The scheme will pay out fixed grants for each measure that gets done. Photograph: iStock

Grants of more than €25,000 will be offered to individual householders to help pay for deep retrofits of their homes as part of the biggest home insulation scheme ever offered in the State.

Minister for the Environment Eamon Ryan will announce details on Tuesday of the new Home Energy Upgrade Scheme for private homes that will cover close to half the cost (45-51 per cent) of a deep retrofit that would improve a dwelling’s energy efficiency to a high B2 rating.

One of the biggest barriers for householders until now has been the high upfront construction costs associated with improving poorly insulated buildings.

Senior sources in government have confirmed that under Mr Ryan’s flagship programme, sizeable grants will be available to qualifying homes. The State will, for example, contribute €26,000 of the €53,000 cost of deep-retrofitting works on an average hollow block semi-detached home with an E2 rating.
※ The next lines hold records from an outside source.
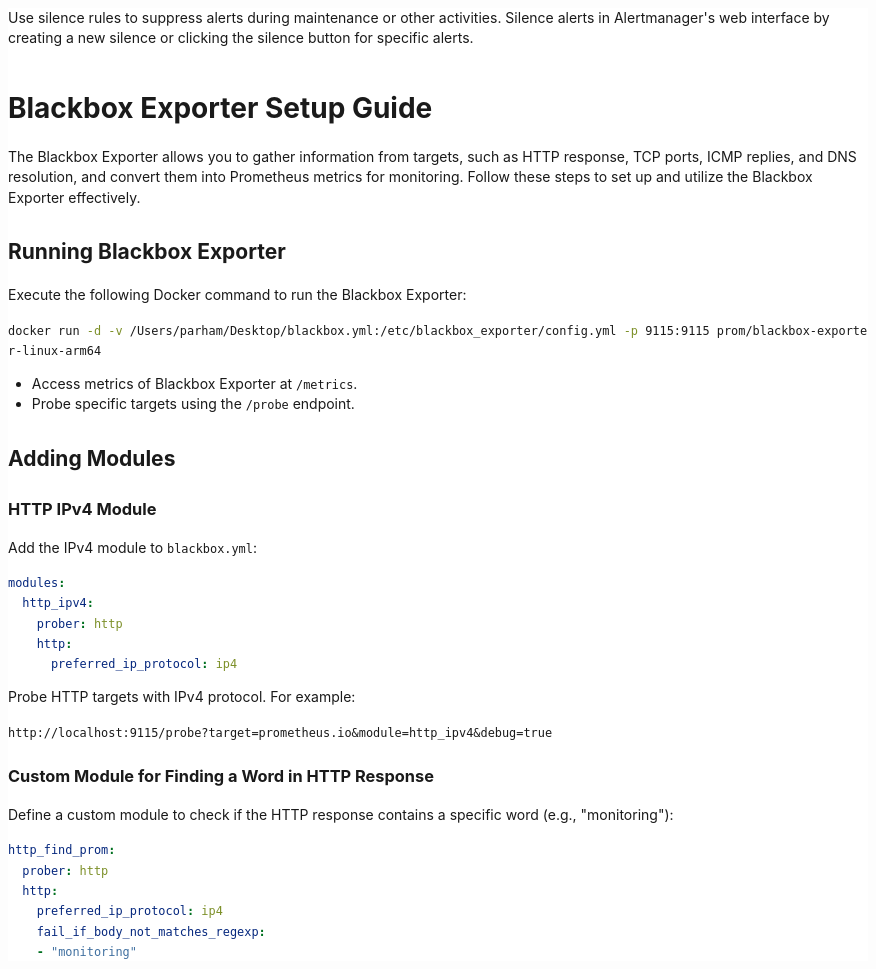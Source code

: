 Use silence rules to suppress alerts during maintenance or other activities. Silence alerts in Alertmanager's web interface by creating a new silence or clicking the silence button for specific alerts.


# Blackbox Exporter Setup Guide

The Blackbox Exporter allows you to gather information from targets, such as HTTP response, TCP ports, ICMP replies, and DNS resolution, and convert them into Prometheus metrics for monitoring. Follow these steps to set up and utilize the Blackbox Exporter effectively.

## Running Blackbox Exporter

Execute the following Docker command to run the Blackbox Exporter:

```bash
docker run -d -v /Users/parham/Desktop/blackbox.yml:/etc/blackbox_exporter/config.yml -p 9115:9115 prom/blackbox-exporter-linux-arm64
```

- Access metrics of Blackbox Exporter at `/metrics`.
- Probe specific targets using the `/probe` endpoint.

## Adding Modules

### HTTP IPv4 Module

Add the IPv4 module to `blackbox.yml`:

```yaml
modules:
  http_ipv4:
    prober: http
    http:
      preferred_ip_protocol: ip4
```

Probe HTTP targets with IPv4 protocol. For example:

```text
http://localhost:9115/probe?target=prometheus.io&module=http_ipv4&debug=true
```

### Custom Module for Finding a Word in HTTP Response

Define a custom module to check if the HTTP response contains a specific word (e.g., "monitoring"):

```yaml
http_find_prom:
  prober: http
  http:
    preferred_ip_protocol: ip4
    fail_if_body_not_matches_regexp:
    - "monitoring"
```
Bringing the rating from E to B would reduce the heating bills by as much as two-thirds, leading to substantial savings each year.


The programme for government has set itself ambitious targets of retrofitting 500,000 homes to B2 standard by 2030 and to install 400,000 heat pumps. Almost €5 billion of the €9.5 billion in additional funds raised by carbon taxes will be targeted at home efficiency.

A key part of the plan will be a network of “one-stop shops” throughout the State that will offer a simplified end-to-end service for homeowners. It would cover the application process, access to finance and construction work.

In addition to the grants, it is understood the Government will also offer low-interest loans to homeowners.

Although the Government’s main focus is on deep retrofits, there will also be 80 per cent grants available to households who opt for more minor work, such as insulating attics or cavity walls, reducing the overall cost of such works to as low as a few hundred euro.

Fixed grants

The new scheme will be brought to cabinet by Mr Ryan, the Green Party leader, on Tuesday for approval by ministers.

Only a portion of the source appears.